Corriere della Sera, 24 agosto 2018
I ragazzi del terzo millennio sono maggioranza nel mondo
Hanno conosciuto solo il terzo millennio. E già l’anno prossimo (come passa il tempo), quando i primi diventeranno maggiorenni, saranno la generazione di maggioranza relativa: il 32% della popolazione globale (7,7 miliardi di abitanti) contro il 31,5% dei loro fratelli più grandi, i Millennial (venuti al mondo tra gli anni 80 e il 2000). Li hanno chiamati Generazione Z, come zero (ma anche iGen, Plurali, Nativi Digitali) e mentre si avvicinano alla maggiore età gli analisti di Bloomberg hanno provato a stilare il loro identikit aggiornato, per quanto possano essere simili la vita di un ragazzo nato in uno slum di Nairobi e quella di un coetaneo di Milano o Pechino.
Gli Zeta sono quelli nati dopo il 2000. Segni di riconoscimento: smartphone, Instagram (dagli slum ai quartieri ricchi), social a go-go. Psicologicamente vengono descritti come «realisti, innovativi e autonomi» rispetto ai Millennial che sono più «creativi, idealisti e dipendenti».
Le etichette vanno sempre strette, ma i tratti comuni agli Zeta si ritrovano negli studi di molti sociologi a cavallo dei continenti, dagli Stati Uniti alla Sud Corea. Sono nati/e intorno a Ground Zero (appunto) e al vuoto dell’11 settembre (la minaccia del terrorismo non è una sorpresa), hanno iniziato la scuola quando molti nonni e papà perdevano il lavoro con la grande crisi del 2008. Sono più morigerati e isolati dei fratelli maggiori, «meno auto-centrati» e «più consapevoli», si legge nelle ricerche di mercato che cercano di catturare i dati della nuova coorte di consumatori.
L’incertezza è una certezza. Una generazione meno (alcol, fumo, sesso) ma anche più (connessi, disincantati, indipendenti). Certo ci sono differenze geografiche significative: gli Zeta sono già da un pezzo la generazione di maggioranza relativa in tutta l’Africa subsahariana (un miliardo di persone, età media 19 anni), mentre nelle prime quattro economie mondiali (Usa, Cina, Giappone e Germania) prevalgono ancora i Millennial (100 di loro ogni 73 Zeta, più o meno come in Italia).
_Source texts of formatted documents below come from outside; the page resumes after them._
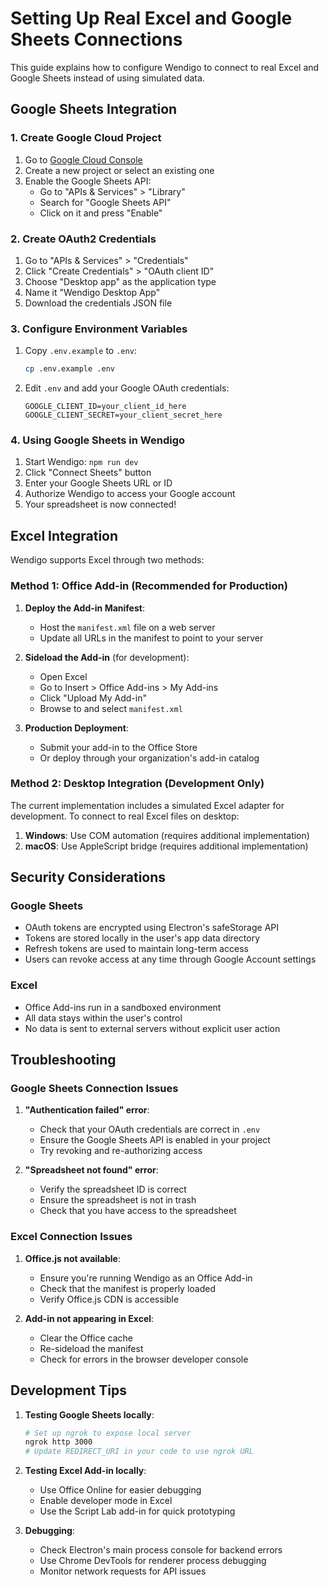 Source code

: # Setting Up Real Excel and Google Sheets Connections

This guide explains how to configure Wendigo to connect to real Excel and Google Sheets instead of using simulated data.

## Google Sheets Integration

### 1. Create Google Cloud Project

1. Go to [Google Cloud Console](https://console.cloud.google.com/)
2. Create a new project or select an existing one
3. Enable the Google Sheets API:
   - Go to "APIs & Services" > "Library"
   - Search for "Google Sheets API"
   - Click on it and press "Enable"

### 2. Create OAuth2 Credentials

1. Go to "APIs & Services" > "Credentials"
2. Click "Create Credentials" > "OAuth client ID"
3. Choose "Desktop app" as the application type
4. Name it "Wendigo Desktop App"
5. Download the credentials JSON file

### 3. Configure Environment Variables

1. Copy `.env.example` to `.env`:
   ```bash
   cp .env.example .env
   ```

2. Edit `.env` and add your Google OAuth credentials:
   ```
   GOOGLE_CLIENT_ID=your_client_id_here
   GOOGLE_CLIENT_SECRET=your_client_secret_here
   ```

### 4. Using Google Sheets in Wendigo

1. Start Wendigo: `npm run dev`
2. Click "Connect Sheets" button
3. Enter your Google Sheets URL or ID
4. Authorize Wendigo to access your Google account
5. Your spreadsheet is now connected!

## Excel Integration

Wendigo supports Excel through two methods:

### Method 1: Office Add-in (Recommended for Production)

1. **Deploy the Add-in Manifest**:
   - Host the `manifest.xml` file on a web server
   - Update all URLs in the manifest to point to your server

2. **Sideload the Add-in** (for development):
   - Open Excel
   - Go to Insert > Office Add-ins > My Add-ins
   - Click "Upload My Add-in"
   - Browse to and select `manifest.xml`

3. **Production Deployment**:
   - Submit your add-in to the Office Store
   - Or deploy through your organization's add-in catalog

### Method 2: Desktop Integration (Development Only)

The current implementation includes a simulated Excel adapter for development. To connect to real Excel files on desktop:

1. **Windows**: Use COM automation (requires additional implementation)
2. **macOS**: Use AppleScript bridge (requires additional implementation)

## Security Considerations

### Google Sheets

- OAuth tokens are encrypted using Electron's safeStorage API
- Tokens are stored locally in the user's app data directory
- Refresh tokens are used to maintain long-term access
- Users can revoke access at any time through Google Account settings

### Excel

- Office Add-ins run in a sandboxed environment
- All data stays within the user's control
- No data is sent to external servers without explicit user action

## Troubleshooting

### Google Sheets Connection Issues

1. **"Authentication failed" error**:
   - Check that your OAuth credentials are correct in `.env`
   - Ensure the Google Sheets API is enabled in your project
   - Try revoking and re-authorizing access

2. **"Spreadsheet not found" error**:
   - Verify the spreadsheet ID is correct
   - Ensure the spreadsheet is not in trash
   - Check that you have access to the spreadsheet

### Excel Connection Issues

1. **Office.js not available**:
   - Ensure you're running Wendigo as an Office Add-in
   - Check that the manifest is properly loaded
   - Verify Office.js CDN is accessible

2. **Add-in not appearing in Excel**:
   - Clear the Office cache
   - Re-sideload the manifest
   - Check for errors in the browser developer console

## Development Tips

1. **Testing Google Sheets locally**:
   ```bash
   # Set up ngrok to expose local server
   ngrok http 3000
   # Update REDIRECT_URI in your code to use ngrok URL
   ```

2. **Testing Excel Add-in locally**:
   - Use Office Online for easier debugging
   - Enable developer mode in Excel
   - Use the Script Lab add-in for quick prototyping

3. **Debugging**:
   - Check Electron's main process console for backend errors
   - Use Chrome DevTools for renderer process debugging
   - Monitor network requests for API issues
Come guardano al futuro? Secondo i sondaggi di Deloitte Touche Tohmatsu, in Cina e India il 70% degli Zeta si vedono più felici dei loro genitori, mentre in Paesi come Gran Bretagna, Stati Uniti e Australia soltanto il 39% ha una visione così ottimistica.
Sono i teenager (quasi adulti) di oggi, quelli per cui in Gran Bretagna spariscono i pub a un ritmo di mille all’anno e pure i nightclub, perché i ragazzi bevono di meno e pensano di meno al sesso rispetto ai loro fratelli/genitori (nel 1991 in America il 54% dei giovani tra i 14 e i 18 anni aveva avuto esperienze sessuali, contro il 41% del 2015).
Nei Paesi Ocse la percentuale dei sedicenni che hanno provato a fumare è in discesa dal 1999. I ragazzi Zeta fanno meno a botte: in Inghilterra e Galles nel 2007 c’erano tremila minorenni condannati per violenza; nel 2016 sono scesi a mille. E pazienza se qualche studioso, come il professor Shoko Yoneyama dell’Università di Adelaide, la definisce «una generazione noiosa». Sono più «lenti», sostiene un rapporto dell’Economist: lenti anche nel guadagnare. Ma dalla loro parte hanno l’aumento delle aspettative di vita: vivranno tutti in media fino a 80 anni, perché affrettarsi a vivere?
Slow generation, connessione veloce. Cos’è cambiato? Il rapporto con la tecnologia, certo. Nei Paesi Ocse i quindicenni passano in media 146 minuti online (contro i 105 del 2012). Ma è cambiato, si è infittito, anche il rapporto con la famiglia. Nel 1965 in America il genitore medio passava 41 minuti al giorno coi figli. Negli ultimi anni il tempo insieme è più che raddoppiato. Se gli Zeta saranno quel che saranno, il merito (o la colpa) è un po’ dei loro «vecchi».